Viking longships might have sailed the rivers of New England as early as the 11th century; if they did, however, they left no traces to definitively prove it. Instead, legends of Norse visitors from Iceland and Greenland remain just that—legends—supplemented only by highly dubious reports of “discoveries” of Viking rune stones in areas of the Maine [2] and Massachusetts [3] coast. As late as 50 years ago, however, historians also doubted that Vikings had colonized Newfoundland—until a settlement was unearthed there in 1960. This settlement was thought by many to be Vinland, a land mentioned in the Viking sagas as founded by Eric the Red west of Greenland. Others, however, have noted that grapes don’t grow that far north and instead surmise that the actual location of Vinland is farther south in New England, perhaps on Cape Cod [4] or in the area of Popham Beach, Maine.
The first documented European mariner to spy the New England coast was Giovanni da Verrazano, who sailed up from New York [1] in 1524 and explored Block Island [5] and Narragansett Bay, and rounded Cape Cod to Maine before returning to France.
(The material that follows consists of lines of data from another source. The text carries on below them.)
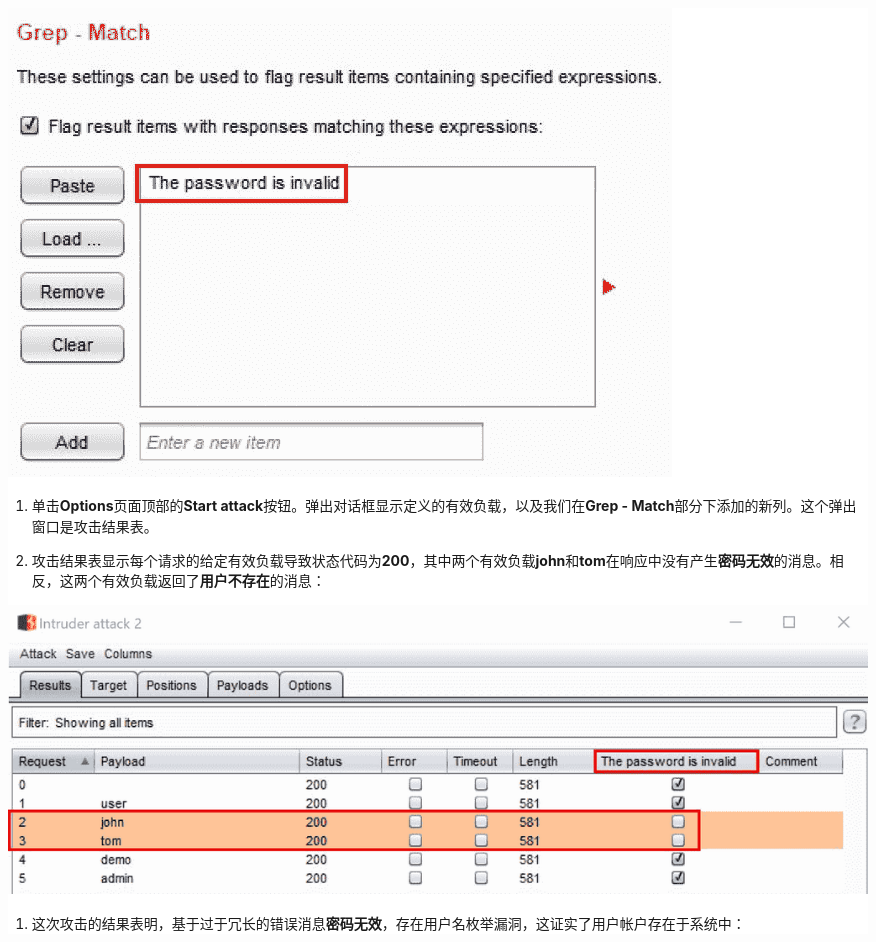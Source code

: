 ![](img/00144.jpeg)

1.  单击**Options**页面顶部的**Start attack**按钮。弹出对话框显示定义的有效负载，以及我们在**Grep - Match**部分下添加的新列。这个弹出窗口是攻击结果表。

1.  攻击结果表显示每个请求的给定有效负载导致状态代码为**200**，其中两个有效负载**john**和**tom**在响应中没有产生**密码无效**的消息。相反，这两个有效负载返回了**用户不存在**的消息：

![](img/00145.jpeg)

1.  这次攻击的结果表明，基于过于冗长的错误消息**密码无效**，存在用户名枚举漏洞，这证实了用户帐户存在于系统中：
The first settlements in the region, however, didn’t come until a half-century later, when Bartholomew Gosnold formed a small outpost southeast of Cape Cod (which he named) on what is now Cuttyhunk Island [6] in 1602. That settlement was abandoned, however, when the explorers returned home in the winter.
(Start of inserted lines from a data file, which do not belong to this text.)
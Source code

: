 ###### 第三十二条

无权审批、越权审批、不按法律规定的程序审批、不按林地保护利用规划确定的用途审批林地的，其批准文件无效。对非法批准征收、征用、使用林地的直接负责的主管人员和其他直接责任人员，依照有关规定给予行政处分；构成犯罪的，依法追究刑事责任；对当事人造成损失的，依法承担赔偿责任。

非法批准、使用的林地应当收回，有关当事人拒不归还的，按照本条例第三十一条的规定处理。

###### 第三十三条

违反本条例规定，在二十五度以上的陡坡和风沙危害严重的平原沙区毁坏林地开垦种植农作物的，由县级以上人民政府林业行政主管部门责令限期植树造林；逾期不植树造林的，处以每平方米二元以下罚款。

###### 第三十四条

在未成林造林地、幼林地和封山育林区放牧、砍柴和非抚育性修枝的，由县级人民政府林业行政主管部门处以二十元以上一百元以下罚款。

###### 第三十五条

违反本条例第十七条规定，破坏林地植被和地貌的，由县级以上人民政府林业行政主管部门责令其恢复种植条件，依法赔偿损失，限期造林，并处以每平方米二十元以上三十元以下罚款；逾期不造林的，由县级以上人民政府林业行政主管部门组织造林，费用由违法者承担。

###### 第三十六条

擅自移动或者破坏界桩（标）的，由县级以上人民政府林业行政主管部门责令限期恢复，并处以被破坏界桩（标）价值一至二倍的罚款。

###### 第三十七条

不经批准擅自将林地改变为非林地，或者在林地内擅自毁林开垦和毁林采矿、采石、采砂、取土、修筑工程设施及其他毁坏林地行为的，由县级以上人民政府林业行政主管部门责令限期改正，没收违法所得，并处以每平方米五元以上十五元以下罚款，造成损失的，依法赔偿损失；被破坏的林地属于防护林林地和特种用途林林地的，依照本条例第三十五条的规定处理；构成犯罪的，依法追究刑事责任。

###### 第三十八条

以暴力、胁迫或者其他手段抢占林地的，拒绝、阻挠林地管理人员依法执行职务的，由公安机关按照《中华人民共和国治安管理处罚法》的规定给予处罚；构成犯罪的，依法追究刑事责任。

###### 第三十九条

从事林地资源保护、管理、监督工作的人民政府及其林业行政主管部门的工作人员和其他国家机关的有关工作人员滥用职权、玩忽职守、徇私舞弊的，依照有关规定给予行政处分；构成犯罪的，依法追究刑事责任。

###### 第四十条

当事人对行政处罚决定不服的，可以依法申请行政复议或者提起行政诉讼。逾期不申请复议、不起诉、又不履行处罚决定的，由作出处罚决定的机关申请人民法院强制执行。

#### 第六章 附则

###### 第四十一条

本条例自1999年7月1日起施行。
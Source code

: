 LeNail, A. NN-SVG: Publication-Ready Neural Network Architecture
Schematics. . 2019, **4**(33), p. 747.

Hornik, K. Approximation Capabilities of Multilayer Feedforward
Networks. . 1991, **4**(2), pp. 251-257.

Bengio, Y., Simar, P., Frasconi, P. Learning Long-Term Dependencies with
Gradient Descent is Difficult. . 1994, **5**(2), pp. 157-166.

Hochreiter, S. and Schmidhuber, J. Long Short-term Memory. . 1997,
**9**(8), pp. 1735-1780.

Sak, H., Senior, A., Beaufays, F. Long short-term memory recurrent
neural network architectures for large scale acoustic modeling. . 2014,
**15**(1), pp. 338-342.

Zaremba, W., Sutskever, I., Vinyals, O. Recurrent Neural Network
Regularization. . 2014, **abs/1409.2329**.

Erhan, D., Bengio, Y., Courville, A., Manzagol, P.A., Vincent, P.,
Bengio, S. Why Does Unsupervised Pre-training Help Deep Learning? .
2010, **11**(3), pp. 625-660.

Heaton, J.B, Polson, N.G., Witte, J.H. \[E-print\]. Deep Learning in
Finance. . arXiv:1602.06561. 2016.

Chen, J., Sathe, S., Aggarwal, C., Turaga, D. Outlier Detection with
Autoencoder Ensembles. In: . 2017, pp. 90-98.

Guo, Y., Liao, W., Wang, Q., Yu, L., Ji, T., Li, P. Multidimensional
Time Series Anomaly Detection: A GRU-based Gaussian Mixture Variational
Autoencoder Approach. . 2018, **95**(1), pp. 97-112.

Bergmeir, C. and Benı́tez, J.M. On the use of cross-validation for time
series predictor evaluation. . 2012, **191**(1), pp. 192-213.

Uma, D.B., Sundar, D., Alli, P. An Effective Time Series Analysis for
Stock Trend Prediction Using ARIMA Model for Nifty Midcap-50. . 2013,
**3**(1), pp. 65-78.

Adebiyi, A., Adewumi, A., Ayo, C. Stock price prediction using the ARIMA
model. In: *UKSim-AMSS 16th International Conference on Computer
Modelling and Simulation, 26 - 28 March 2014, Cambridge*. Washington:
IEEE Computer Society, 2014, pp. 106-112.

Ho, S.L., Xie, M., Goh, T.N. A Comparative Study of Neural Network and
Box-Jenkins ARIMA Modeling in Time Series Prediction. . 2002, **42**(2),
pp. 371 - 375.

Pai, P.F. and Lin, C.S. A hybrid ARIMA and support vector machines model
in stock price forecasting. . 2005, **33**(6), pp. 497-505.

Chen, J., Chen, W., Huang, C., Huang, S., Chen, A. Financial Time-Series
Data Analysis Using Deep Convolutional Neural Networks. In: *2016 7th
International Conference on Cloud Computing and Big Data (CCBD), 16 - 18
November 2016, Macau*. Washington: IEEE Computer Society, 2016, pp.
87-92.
To the north, French captain Samuel de Champlain sailed along the coast of Maine [2] and New Hampshire [7], gave his name to Lake Champlain in 1609, and founded several small fur-trading settlements north of New England along the St. Lawrence River in Quebec. Other settlements followed down the coast, mostly small French and English fishing villages on the islands and peninsulas of the Maine coast, which were also abandoned when holds were filled with enough salt cod or beaver pelts to make a profitable crossing back to Europe.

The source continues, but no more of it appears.